Ashlee Betteridge is the Manager at the Development Policy Centre. She was previously a Research Officer at the centre from 2013-2017. A former journalist, she holds a Master of Public Policy (Development Policy) from ANU and has development experience in Indonesia and Timor-Leste.

Stephen Howes

Stephen Howes is the Director of the Development Policy Centre and a Professor of Economics at the Crawford School.

8 Comments

  • Jiesheng, IDA eligibility is based on income per capita and may also include a few other considerations around creditworthiness of a country – it has no linear relationship to the number of those living on under $2 per day in a country. That is how middle income countries can still have vast quantities of people living in poverty, numerically far in excess of smaller yet poorer countries. You may need to look more closely at the statistics and the definitions to understand this – I’d start with the World Bank’s Povcal database. There are also numerous reports based on this information that will explain this data to you.

  • An Interesting principle in its wording: “The Department will work closely with NGOs with a strong track record for effective aid delivery”. Does it (the use of the term ‘strong track record’) reflect the former Minister Downer’s view that there were too many NGOs in the aid program, and set about reducing the acrredited ones by about half. Then the Labor government had an aim to redress that balance and increase the numbr of accredited NGO from aorund 40 up to 50. So the question is will this mean the carve up of the NGO/ANCP pie be skewed to to the larger NGOs at expense of the smaller ones. Interesting times ahead!!!

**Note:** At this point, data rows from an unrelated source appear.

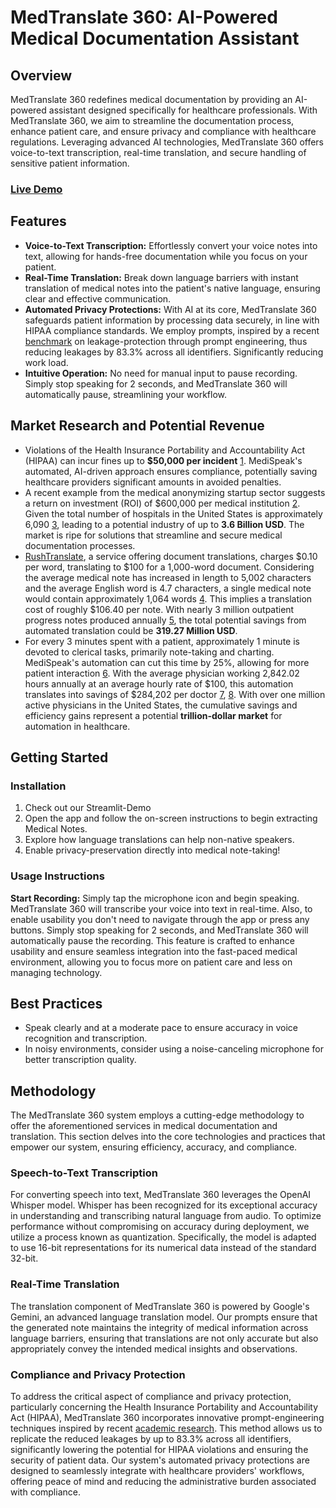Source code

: # MedTranslate 360: AI-Powered Medical Documentation Assistant

## Overview

MedTranslate 360 redefines medical documentation by providing an AI-powered assistant designed specifically for healthcare professionals. With MedTranslate 360, we aim to streamline the documentation process, enhance patient care, and ensure privacy and compliance with healthcare regulations. Leveraging advanced AI technologies, MedTranslate 360 offers voice-to-text transcription, real-time translation, and secure handling of sensitive patient information.

### [Live Demo](https://medtranslate-360.streamlit.app/)

## Features

- **Voice-to-Text Transcription:** Effortlessly convert your voice notes into text, allowing for hands-free documentation while you focus on your patient.
- **Real-Time Translation:** Break down language barriers with instant translation of medical notes into the patient's native language, ensuring clear and effective communication.
- **Automated Privacy Protections:** With AI at its core, MedTranslate 360 safeguards patient information by processing data securely, in line with HIPAA compliance standards. We employ prompts, inspired by a recent [benchmark](https://arxiv.org/abs/2305.15008) on leakage-protection through prompt engineering, thus reducing leakages by 83.3% across all identifiers. Significantly reducing work load.
- **Intuitive Operation:** No need for manual input to pause recording. Simply stop speaking for 2 seconds, and MedTranslate 360 will automatically pause, streamlining your workflow.

## Market Research and Potential Revenue

* Violations of the Health Insurance Portability and Accountability Act (HIPAA) can incur fines up to **$50,000 per incident** [1](https://www.ama-assn.org/practice-management/hipaa/hipaa-violations-enforcement). MediSpeak's automated, AI-driven approach ensures compliance, potentially saving healthcare providers significant amounts in avoided penalties.
* A recent example from the medical anonymizing startup sector suggests a return on investment (ROI) of $600,000 per medical institution [2](https://enlitic.com/curie-endex/). Given the total number of hospitals in the United States is approximately 6,090 [3](https://www.aha.org/statistics/fast-facts-us-hospitals), leading to a potential industry of up to **3.6 Billion USD**. The market is ripe for solutions that streamline and secure medical documentation processes.
* [RushTranslate](https://rushtranslate.com/), a service offering document translations, charges $0.10 per word, translating to $100 for a 1,000-word document. Considering the average medical note has increased in length to 5,002 characters and the average English word is 4.7 characters, a single medical note would contain approximately 1,064 words [4](https://journal.ahima.org/page/despite-clinical-documentation-changes-note-bloat-remains). This implies a translation cost of roughly $106.40 per note. With nearly 3 million outpatient progress notes produced annually [5](https://www.ncbi.nlm.nih.gov/pmc/articles/PMC8290305/), the total potential savings from automated translation could be **319.27 Million USD**.
* For every 3 minutes spent with a patient, approximately 1 minute is devoted to clerical tasks, primarily note-taking and charting. MediSpeak's automation can cut this time by 25%, allowing for more patient interaction [6](https://www.ncbi.nlm.nih.gov/pmc/articles/PMC4507919/). With the average physician working 2,842.02 hours annually at an average hourly rate of $100, this automation translates into savings of $284,202 per doctor [7](https://www.salary.com/research/salary/alternate/physician-general-practitioner-hourly-wages), [8](https://www.amnhealthcare.com/blog/physician/locums/average-physician-workweek-how-doctors-hours-are-changing/). With over one million active physicians in the United States, the cumulative savings and efficiency gains represent a potential **trillion-dollar market** for automation in healthcare.

## Getting Started

### Installation

1. Check out our Streamlit-Demo
2. Open the app and follow the on-screen instructions to begin extracting Medical Notes.
3. Explore how language translations can help non-native speakers.
4. Enable privacy-preservation directly into medical note-taking!

### Usage Instructions

**Start Recording:** Simply tap the microphone icon and begin speaking. MedTranslate 360 will transcribe your voice into text in real-time. Also, to enable usability you don't need to navigate through the app or press any buttons. Simply stop speaking for 2 seconds, and MedTranslate 360 will automatically pause the recording. This feature is crafted to enhance usability and ensure seamless integration into the fast-paced medical environment, allowing you to focus more on patient care and less on managing technology.

## Best Practices

- Speak clearly and at a moderate pace to ensure accuracy in voice recognition and transcription.
- In noisy environments, consider using a noise-canceling microphone for better transcription quality.

## Methodology

The MedTranslate 360 system employs a cutting-edge methodology to offer the aforementioned services in medical documentation and translation. This section delves into the core technologies and practices that empower our system, ensuring efficiency, accuracy, and compliance.

### Speech-to-Text Transcription

For converting speech into text, MedTranslate 360 leverages the OpenAI Whisper model. Whisper has been recognized for its exceptional accuracy in understanding and transcribing natural language from audio. To optimize performance without compromising on accuracy during deployment, we utilize a process known as quantization. Specifically, the model is adapted to use 16-bit representations for its numerical data instead of the standard 32-bit.

### Real-Time Translation

The translation component of MedTranslate 360 is powered by Google's Gemini, an advanced language translation model. Our prompts ensure that the generated note maintains the integrity of medical information across language barriers, ensuring that translations are not only accurate but also appropriately convey the intended medical insights and observations.

### Compliance and Privacy Protection

To address the critical aspect of compliance and privacy protection, particularly concerning the Health Insurance Portability and Accountability Act (HIPAA), MedTranslate 360 incorporates innovative prompt-engineering techniques inspired by recent [academic research](https://arxiv.org/abs/2305.15008). This method allows us to replicate the reduced leakages by up to 83.3% across all identifiers, significantly lowering the potential for HIPAA violations and ensuring the security of patient data. Our system's automated privacy protections are designed to seamlessly integrate with healthcare providers' workflows, offering peace of mind and reducing the administrative burden associated with compliance.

  • Actually, the data shows the majority of the very poor continue to live in Asia, and increasingly in Asia’s middle-income countries – Asia Pacific is home to 1.7 billion people, or around 70% of those living under $2 per day, and receives a lower share of aid per poor person than Africa – particularly South Asia, which is incredibly underfunded with respect to actual poverty incidence. A focus on Asia is sensible, not least because Australia has strong capacity there and good links with governments. Australia is a minnow in Africa, and has little to productively contribute to the European efforts there.

    • RE: being an ODA ‘minnow’ in Africa, Australia can still contribute through targeted programmes in Sub-Saharan Africa (47 countries), which is the poorest region in the world (not withstanding successive so-called ‘development decades’) and is ‘off-track’ to meet MDG goals for eradicating hunger (MDG1), child mortality (MDG 4) and maternal health (MDG 5)…and others. One of the key strategies for development is building capacity from within. AusAID had been running programmes geared towards capacity building through providing scholarships for African students–who then return to their country of origin to put their credentials/skills gained in Australia to work in their home country. These programmes are now at risk, which would be a shameful outcome of AusAID ‘restructuring’.

  • Why must the focus just be on the Asia Pacific region, even as much as it is geographically near to Australia? Data shows that LDCs and poor people will be concentrated in Africa–the World Bank’s IDA will be providing to mainly African clients in the future.

    • “Its geographic priority will be the Indo-Pacific region, especially the South Pacific and South East Asia.”

      The term Indo-Pacific leaves Africa (and South Asia) still in the mix much the way they are now; but not sure about the Middle East.